- What you need to do -
For the records that follow, return only the count of lines containing the string "function".

Stored data:
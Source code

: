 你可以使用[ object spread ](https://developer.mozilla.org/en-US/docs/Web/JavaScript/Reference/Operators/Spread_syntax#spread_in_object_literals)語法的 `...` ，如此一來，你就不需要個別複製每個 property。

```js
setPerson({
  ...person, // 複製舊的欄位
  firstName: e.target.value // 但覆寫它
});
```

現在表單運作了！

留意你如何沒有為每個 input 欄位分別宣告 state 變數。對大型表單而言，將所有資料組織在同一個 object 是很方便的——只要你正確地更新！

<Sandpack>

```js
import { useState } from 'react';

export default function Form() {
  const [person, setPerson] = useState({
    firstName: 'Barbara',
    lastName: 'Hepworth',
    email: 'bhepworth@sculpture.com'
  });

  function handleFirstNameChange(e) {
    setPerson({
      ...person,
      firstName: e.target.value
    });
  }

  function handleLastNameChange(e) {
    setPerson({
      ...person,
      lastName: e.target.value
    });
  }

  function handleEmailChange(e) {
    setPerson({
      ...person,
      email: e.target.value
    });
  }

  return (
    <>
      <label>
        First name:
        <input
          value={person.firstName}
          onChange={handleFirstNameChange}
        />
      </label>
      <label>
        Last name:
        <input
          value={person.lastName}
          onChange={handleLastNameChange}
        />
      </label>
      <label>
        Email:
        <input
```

- Answer to the problem -
4